PROBLEM: Set down, exactly as written, every line from the top of the records below to the line containing "Write a function that draws a straight", both ends included, and no others.

[Dataset entries]
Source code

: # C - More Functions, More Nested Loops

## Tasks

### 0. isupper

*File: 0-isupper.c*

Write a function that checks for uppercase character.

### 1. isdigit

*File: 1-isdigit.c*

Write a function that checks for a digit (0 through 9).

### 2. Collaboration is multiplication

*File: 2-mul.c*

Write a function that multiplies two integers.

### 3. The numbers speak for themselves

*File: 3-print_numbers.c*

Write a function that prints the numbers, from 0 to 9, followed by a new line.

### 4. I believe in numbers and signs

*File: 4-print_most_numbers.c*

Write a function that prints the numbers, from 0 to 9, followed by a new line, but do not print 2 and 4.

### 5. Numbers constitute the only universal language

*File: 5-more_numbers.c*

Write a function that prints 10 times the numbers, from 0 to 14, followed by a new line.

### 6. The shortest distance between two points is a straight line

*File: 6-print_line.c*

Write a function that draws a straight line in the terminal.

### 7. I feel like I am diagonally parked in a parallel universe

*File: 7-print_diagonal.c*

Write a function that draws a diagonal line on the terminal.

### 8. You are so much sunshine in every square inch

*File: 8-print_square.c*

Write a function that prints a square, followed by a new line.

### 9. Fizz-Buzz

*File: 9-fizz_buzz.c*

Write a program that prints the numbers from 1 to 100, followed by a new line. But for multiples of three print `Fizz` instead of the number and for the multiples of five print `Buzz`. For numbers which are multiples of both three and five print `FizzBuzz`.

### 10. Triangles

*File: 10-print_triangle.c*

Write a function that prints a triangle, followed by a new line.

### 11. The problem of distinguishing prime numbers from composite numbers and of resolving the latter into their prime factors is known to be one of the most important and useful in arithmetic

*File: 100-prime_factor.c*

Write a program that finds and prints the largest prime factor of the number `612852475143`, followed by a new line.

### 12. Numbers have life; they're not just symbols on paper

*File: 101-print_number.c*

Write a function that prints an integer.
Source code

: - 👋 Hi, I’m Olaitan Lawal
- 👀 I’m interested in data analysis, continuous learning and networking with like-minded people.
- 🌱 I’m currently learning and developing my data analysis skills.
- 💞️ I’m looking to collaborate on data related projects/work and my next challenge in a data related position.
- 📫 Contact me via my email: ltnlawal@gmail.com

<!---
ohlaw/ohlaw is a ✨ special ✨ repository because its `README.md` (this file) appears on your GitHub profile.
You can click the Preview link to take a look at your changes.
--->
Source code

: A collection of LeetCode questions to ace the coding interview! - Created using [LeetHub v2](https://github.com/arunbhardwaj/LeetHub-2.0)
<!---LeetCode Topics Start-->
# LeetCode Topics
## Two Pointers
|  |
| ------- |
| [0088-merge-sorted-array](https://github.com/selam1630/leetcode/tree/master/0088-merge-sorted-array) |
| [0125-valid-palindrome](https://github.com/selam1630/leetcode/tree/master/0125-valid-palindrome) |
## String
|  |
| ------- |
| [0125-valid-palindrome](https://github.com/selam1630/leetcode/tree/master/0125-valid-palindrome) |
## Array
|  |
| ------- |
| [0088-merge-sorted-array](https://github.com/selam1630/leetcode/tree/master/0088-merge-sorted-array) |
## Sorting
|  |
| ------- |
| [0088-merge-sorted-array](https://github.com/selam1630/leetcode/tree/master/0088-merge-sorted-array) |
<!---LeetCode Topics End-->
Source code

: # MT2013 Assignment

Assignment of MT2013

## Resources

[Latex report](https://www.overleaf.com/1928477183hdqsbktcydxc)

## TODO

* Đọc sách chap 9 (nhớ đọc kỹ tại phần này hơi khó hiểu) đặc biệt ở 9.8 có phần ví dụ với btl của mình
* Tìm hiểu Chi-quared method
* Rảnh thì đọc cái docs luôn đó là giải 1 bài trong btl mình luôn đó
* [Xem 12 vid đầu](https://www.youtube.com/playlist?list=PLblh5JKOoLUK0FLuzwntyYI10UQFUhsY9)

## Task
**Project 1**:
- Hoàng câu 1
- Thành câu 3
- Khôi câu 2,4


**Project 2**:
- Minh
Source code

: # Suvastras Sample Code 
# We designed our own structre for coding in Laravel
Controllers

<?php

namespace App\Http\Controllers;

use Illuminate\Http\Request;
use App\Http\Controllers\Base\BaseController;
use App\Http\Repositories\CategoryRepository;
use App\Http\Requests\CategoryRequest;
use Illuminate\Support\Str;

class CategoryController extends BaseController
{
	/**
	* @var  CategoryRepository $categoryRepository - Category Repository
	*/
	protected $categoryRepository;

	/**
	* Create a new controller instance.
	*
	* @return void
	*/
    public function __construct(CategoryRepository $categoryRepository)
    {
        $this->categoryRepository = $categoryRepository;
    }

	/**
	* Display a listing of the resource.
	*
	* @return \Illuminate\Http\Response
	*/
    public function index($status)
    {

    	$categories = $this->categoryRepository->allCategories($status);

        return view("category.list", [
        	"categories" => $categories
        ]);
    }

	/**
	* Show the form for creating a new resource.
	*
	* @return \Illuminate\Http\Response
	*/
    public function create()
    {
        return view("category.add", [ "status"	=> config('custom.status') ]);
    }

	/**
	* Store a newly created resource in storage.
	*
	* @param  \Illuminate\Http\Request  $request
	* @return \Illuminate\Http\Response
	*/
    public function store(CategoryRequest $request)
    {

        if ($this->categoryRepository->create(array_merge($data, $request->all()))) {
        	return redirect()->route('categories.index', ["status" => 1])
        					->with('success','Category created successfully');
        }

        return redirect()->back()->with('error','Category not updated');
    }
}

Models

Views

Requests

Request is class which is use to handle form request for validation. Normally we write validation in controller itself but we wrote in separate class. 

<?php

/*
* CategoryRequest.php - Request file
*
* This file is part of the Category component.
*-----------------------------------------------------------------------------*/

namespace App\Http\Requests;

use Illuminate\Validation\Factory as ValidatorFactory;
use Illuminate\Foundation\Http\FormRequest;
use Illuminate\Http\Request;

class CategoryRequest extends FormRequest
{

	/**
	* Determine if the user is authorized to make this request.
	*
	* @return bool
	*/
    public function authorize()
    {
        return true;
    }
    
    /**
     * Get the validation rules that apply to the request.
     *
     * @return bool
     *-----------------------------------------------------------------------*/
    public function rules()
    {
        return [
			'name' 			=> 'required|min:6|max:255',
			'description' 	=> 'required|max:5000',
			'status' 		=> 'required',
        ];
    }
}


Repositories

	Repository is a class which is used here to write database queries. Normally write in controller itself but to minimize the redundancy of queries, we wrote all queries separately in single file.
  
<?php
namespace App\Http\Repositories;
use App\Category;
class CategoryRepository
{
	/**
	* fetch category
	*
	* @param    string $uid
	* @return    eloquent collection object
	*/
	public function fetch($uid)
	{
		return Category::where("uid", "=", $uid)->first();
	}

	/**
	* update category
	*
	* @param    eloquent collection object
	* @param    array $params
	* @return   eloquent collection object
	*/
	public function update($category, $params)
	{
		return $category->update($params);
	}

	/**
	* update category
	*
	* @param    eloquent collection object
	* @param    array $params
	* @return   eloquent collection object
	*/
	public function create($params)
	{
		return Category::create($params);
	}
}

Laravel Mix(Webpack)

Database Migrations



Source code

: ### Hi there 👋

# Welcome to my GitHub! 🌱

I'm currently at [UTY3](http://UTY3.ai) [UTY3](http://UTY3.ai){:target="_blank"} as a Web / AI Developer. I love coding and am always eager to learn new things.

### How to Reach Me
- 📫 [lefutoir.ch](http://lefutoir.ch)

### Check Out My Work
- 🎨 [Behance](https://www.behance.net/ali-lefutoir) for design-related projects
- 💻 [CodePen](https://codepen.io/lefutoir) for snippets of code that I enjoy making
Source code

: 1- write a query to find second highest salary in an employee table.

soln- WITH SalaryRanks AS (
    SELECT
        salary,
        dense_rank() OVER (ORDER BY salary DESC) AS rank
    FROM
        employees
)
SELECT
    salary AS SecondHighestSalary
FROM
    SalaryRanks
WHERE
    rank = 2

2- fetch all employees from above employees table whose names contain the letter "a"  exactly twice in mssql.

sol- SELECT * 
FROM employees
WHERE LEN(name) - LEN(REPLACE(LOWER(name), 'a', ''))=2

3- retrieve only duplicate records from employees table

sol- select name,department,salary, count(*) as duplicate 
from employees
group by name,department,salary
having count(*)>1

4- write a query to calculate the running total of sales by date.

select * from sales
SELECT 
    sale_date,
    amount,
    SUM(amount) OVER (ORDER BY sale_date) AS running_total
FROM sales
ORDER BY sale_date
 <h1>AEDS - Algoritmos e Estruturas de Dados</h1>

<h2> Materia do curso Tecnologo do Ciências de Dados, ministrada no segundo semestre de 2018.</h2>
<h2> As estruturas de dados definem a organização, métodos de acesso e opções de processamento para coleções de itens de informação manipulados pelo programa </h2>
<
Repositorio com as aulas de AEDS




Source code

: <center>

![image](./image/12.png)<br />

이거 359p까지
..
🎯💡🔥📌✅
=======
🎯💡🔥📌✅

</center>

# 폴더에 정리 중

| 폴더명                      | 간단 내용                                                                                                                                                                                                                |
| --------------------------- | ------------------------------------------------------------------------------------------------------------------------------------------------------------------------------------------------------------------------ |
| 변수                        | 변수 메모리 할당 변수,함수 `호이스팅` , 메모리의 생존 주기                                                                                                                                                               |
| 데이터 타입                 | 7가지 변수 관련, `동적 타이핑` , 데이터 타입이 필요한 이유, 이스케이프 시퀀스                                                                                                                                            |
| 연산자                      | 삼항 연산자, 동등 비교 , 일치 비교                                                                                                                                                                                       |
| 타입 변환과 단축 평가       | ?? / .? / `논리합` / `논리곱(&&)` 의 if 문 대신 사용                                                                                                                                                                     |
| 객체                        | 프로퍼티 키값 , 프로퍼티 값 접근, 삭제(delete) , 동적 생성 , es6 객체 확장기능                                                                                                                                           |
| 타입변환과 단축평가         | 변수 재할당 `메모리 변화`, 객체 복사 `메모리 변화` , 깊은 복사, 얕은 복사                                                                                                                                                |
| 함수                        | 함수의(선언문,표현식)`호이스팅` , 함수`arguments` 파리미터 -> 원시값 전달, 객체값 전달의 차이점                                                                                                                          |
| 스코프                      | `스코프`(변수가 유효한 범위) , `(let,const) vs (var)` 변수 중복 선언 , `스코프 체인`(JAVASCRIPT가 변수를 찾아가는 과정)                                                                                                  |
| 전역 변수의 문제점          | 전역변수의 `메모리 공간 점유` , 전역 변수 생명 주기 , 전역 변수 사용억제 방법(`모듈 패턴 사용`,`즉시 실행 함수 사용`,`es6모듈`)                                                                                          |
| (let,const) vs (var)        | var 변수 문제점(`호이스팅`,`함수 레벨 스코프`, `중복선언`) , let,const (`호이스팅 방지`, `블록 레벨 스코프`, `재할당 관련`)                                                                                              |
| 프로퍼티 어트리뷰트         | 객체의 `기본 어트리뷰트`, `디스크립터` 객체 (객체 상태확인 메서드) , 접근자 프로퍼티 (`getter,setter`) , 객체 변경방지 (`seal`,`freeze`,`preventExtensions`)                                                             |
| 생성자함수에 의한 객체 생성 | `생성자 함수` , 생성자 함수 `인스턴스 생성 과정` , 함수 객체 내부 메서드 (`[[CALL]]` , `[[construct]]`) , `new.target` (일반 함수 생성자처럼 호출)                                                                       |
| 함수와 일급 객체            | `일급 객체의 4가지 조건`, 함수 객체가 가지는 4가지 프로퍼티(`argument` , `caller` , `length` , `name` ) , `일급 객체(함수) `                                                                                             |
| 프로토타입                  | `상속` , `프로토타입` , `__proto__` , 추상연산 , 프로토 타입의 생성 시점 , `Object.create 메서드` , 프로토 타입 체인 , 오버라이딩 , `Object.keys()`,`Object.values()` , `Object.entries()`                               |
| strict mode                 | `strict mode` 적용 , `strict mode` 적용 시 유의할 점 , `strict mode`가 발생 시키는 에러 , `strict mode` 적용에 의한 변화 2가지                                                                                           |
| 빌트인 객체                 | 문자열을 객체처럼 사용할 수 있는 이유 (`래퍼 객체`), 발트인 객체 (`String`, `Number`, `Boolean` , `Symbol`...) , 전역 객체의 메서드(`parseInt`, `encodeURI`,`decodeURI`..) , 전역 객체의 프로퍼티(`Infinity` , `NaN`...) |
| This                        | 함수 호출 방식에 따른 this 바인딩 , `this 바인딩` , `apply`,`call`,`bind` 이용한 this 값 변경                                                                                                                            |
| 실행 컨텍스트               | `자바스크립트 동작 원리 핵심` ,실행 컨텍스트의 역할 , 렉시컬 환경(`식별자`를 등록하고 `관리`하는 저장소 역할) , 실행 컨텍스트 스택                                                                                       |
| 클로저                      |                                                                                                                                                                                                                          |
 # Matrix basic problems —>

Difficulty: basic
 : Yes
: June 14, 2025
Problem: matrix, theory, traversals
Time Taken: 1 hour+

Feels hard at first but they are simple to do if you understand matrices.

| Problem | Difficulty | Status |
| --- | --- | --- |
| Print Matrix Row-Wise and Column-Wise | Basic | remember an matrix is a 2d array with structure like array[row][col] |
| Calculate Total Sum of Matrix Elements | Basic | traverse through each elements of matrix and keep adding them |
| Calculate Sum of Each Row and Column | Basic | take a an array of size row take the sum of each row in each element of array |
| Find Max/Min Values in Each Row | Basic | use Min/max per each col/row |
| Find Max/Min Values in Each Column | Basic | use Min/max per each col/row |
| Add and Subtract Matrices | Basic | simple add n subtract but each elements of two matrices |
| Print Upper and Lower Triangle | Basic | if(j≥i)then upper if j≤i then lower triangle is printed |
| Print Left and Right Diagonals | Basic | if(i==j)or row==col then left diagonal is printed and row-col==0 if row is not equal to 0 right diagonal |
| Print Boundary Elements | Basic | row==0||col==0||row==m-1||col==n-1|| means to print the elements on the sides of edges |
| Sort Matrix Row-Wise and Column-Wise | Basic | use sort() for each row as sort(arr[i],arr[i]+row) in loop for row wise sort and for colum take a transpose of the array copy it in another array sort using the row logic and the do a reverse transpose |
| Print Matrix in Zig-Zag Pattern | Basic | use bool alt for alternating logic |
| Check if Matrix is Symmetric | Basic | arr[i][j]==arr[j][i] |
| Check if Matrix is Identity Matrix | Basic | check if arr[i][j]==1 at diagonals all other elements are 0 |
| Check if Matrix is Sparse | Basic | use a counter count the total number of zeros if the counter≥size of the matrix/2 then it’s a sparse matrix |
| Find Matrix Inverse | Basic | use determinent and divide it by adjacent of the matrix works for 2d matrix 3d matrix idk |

TASK ANSWER:
Source code

: # C - More Functions, More Nested Loops

## Tasks

### 0. isupper

*File: 0-isupper.c*

Write a function that checks for uppercase character.

### 1. isdigit

*File: 1-isdigit.c*

Write a function that checks for a digit (0 through 9).

### 2. Collaboration is multiplication

*File: 2-mul.c*

Write a function that multiplies two integers.

### 3. The numbers speak for themselves

*File: 3-print_numbers.c*

Write a function that prints the numbers, from 0 to 9, followed by a new line.

### 4. I believe in numbers and signs

*File: 4-print_most_numbers.c*

Write a function that prints the numbers, from 0 to 9, followed by a new line, but do not print 2 and 4.

### 5. Numbers constitute the only universal language

*File: 5-more_numbers.c*

Write a function that prints 10 times the numbers, from 0 to 14, followed by a new line.

### 6. The shortest distance between two points is a straight line

*File: 6-print_line.c*

Write a function that draws a straight line in the terminal.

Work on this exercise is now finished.